STUDY MATERIAL Block Start

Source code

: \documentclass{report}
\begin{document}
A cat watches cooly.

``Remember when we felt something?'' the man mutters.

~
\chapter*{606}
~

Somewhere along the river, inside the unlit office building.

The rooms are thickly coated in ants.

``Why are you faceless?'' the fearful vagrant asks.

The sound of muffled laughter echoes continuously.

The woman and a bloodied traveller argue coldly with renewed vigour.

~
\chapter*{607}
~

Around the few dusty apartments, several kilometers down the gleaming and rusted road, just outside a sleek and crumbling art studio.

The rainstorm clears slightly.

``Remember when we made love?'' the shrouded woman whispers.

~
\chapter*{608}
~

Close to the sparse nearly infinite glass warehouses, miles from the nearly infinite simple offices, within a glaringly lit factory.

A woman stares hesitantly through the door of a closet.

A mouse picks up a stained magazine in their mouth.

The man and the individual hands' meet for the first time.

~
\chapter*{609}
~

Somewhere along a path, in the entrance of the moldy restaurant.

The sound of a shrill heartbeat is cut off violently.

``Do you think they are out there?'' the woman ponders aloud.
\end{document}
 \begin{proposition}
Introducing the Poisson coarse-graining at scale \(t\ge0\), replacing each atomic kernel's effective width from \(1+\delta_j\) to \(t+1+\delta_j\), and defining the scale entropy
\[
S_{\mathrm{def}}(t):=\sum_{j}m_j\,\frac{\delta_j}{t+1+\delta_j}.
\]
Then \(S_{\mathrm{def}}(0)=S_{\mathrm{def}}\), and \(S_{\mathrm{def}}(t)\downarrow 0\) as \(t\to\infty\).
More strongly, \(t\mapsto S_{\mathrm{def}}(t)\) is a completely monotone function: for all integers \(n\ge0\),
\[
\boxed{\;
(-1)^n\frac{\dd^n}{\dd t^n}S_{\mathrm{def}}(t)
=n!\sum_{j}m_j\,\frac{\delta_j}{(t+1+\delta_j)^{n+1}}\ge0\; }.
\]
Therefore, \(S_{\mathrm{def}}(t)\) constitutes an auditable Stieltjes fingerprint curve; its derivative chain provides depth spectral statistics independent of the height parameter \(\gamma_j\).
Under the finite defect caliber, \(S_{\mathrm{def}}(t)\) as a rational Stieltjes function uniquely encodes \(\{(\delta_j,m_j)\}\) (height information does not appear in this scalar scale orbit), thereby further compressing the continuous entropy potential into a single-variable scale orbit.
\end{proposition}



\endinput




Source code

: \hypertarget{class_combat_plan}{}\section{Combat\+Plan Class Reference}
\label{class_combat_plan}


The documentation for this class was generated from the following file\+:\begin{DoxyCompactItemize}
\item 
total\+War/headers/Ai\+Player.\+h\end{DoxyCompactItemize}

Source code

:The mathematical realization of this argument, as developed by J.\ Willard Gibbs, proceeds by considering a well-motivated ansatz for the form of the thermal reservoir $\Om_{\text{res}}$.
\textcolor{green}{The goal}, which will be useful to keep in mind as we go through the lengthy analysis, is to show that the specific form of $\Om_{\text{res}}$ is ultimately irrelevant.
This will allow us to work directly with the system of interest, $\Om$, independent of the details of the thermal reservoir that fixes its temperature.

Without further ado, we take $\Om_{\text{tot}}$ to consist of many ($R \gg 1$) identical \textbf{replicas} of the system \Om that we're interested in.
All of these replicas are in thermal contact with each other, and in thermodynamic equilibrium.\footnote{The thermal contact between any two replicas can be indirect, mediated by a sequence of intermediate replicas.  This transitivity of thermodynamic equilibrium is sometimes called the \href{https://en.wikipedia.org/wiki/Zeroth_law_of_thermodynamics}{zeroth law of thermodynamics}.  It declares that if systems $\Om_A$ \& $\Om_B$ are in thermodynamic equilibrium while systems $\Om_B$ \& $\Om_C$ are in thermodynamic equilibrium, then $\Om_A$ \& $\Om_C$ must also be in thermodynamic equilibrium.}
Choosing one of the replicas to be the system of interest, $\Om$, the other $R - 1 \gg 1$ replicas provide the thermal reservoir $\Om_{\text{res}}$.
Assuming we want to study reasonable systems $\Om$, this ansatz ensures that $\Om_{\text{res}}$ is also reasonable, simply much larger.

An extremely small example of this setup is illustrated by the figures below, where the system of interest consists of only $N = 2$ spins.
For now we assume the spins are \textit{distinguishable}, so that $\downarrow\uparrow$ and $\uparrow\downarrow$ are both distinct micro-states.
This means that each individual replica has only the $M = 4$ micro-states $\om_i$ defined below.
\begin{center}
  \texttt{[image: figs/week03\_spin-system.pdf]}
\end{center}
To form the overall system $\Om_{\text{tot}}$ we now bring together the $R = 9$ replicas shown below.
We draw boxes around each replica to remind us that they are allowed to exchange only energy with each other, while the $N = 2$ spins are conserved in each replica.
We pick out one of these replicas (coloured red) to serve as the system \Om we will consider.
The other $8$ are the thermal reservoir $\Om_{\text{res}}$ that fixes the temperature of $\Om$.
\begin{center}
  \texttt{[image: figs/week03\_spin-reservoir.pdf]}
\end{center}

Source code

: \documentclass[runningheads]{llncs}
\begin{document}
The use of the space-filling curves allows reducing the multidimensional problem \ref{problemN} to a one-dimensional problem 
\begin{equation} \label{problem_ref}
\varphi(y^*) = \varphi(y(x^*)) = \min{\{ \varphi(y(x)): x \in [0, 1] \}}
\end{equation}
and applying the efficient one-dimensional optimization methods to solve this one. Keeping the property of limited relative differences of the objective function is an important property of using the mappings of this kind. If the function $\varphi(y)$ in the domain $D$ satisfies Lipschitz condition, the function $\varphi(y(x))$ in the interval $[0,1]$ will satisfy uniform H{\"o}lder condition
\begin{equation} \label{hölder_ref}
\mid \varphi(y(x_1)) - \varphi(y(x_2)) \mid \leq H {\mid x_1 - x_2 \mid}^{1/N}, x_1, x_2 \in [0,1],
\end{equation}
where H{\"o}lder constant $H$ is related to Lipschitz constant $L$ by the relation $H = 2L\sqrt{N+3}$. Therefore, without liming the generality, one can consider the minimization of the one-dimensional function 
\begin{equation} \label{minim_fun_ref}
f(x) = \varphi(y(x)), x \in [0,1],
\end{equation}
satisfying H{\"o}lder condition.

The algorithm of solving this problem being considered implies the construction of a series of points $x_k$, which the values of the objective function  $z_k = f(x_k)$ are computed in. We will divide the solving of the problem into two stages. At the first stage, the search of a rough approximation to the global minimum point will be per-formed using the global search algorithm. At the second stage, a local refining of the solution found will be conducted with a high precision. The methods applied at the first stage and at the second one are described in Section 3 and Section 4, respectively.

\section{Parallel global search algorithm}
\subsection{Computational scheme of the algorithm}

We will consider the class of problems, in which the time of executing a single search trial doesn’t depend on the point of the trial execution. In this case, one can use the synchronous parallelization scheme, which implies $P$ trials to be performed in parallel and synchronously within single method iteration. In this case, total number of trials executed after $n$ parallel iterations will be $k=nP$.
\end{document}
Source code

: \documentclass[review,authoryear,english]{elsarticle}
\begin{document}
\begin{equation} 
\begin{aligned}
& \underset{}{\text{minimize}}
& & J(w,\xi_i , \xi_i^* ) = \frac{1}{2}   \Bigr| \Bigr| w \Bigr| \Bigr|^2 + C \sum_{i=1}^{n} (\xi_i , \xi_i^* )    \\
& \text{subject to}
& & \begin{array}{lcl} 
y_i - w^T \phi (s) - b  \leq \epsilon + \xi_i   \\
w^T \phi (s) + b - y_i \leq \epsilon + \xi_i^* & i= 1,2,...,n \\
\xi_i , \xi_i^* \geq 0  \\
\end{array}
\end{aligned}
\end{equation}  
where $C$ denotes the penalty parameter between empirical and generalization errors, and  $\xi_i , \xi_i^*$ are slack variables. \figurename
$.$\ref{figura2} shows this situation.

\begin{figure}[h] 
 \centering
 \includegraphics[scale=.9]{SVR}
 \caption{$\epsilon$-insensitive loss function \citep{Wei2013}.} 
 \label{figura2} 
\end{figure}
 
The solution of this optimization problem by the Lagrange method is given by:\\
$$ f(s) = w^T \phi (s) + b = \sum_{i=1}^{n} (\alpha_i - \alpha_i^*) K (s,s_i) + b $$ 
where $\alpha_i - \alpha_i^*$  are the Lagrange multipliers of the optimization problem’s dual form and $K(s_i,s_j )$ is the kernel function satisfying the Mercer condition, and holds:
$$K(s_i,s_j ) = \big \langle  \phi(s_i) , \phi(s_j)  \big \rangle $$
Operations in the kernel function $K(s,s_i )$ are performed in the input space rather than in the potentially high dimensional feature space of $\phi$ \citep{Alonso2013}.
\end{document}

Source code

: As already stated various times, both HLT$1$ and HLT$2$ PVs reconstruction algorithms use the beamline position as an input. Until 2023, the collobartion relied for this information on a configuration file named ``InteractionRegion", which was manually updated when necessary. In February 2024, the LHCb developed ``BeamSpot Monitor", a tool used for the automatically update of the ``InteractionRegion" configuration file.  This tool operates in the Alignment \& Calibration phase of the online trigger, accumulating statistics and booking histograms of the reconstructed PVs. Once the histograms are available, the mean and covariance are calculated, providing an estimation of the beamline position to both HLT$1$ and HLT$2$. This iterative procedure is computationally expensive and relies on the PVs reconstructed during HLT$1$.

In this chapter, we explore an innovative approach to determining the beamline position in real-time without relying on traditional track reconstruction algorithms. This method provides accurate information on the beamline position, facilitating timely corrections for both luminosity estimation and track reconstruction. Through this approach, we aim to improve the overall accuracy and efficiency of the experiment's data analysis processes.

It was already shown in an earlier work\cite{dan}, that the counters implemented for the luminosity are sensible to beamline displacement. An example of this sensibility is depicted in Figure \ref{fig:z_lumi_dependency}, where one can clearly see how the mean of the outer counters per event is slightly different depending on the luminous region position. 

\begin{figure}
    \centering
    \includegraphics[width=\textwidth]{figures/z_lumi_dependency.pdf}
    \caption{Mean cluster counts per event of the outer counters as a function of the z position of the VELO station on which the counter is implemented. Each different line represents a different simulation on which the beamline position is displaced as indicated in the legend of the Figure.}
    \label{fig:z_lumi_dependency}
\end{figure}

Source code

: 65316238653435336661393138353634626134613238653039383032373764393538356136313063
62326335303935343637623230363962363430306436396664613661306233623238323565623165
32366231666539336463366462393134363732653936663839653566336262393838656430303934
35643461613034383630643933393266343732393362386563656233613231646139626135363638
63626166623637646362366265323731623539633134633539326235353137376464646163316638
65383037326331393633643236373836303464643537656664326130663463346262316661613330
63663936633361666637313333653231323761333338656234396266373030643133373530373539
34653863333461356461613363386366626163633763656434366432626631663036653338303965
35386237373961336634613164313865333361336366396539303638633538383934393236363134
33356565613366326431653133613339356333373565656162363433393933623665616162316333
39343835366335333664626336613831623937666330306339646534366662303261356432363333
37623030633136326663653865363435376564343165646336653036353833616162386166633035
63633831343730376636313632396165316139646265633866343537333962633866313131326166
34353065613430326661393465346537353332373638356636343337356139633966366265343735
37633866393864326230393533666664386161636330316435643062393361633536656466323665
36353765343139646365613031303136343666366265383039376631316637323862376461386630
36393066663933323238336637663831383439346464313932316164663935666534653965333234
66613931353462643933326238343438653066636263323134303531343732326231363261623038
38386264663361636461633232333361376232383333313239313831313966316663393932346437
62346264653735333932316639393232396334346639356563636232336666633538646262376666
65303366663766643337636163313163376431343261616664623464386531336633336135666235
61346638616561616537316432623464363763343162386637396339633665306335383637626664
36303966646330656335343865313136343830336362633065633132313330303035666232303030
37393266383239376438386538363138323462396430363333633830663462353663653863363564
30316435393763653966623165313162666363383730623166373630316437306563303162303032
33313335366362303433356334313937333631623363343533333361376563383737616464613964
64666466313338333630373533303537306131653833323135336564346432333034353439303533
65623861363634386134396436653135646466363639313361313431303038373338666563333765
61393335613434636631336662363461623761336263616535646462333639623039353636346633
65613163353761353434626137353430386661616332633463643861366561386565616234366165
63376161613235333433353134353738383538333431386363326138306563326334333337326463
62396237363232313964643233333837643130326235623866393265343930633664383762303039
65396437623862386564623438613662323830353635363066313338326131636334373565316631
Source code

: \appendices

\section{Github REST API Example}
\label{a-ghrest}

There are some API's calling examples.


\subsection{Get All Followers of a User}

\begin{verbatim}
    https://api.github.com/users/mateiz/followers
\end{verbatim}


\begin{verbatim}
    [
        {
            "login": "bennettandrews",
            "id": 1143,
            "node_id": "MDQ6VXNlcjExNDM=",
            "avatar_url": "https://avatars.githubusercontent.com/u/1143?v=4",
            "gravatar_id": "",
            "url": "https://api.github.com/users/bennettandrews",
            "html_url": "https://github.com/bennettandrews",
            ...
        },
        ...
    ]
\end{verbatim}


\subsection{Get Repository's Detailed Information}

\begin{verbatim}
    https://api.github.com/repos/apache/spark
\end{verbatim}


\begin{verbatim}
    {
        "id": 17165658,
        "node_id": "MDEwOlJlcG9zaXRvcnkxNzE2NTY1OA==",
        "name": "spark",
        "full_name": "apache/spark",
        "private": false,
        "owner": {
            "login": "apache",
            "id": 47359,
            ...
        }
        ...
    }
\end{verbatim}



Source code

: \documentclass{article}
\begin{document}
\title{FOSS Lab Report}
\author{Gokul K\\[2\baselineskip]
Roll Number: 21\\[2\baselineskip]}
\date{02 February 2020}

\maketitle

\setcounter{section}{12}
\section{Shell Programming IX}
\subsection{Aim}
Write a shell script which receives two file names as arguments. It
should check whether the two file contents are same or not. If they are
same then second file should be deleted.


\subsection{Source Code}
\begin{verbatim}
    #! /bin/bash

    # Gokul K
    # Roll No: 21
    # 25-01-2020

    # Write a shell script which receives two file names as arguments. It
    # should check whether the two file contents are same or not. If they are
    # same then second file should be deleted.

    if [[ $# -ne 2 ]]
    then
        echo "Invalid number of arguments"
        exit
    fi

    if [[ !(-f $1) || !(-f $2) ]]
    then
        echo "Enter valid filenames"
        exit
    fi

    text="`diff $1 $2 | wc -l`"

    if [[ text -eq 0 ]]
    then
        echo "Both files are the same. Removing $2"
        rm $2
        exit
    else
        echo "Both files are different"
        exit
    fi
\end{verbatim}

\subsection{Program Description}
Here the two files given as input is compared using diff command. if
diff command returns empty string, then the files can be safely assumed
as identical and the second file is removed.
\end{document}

STUDY MATERIAL Block End

▸ **REQUIREMENT**: Lines in the data that hold "whether" must be located and copied.

▸ **FINISHED EXERCISE**:
should check whether the two file contents are same or not. If they are
    # should check whether the two file contents are same or not. If they are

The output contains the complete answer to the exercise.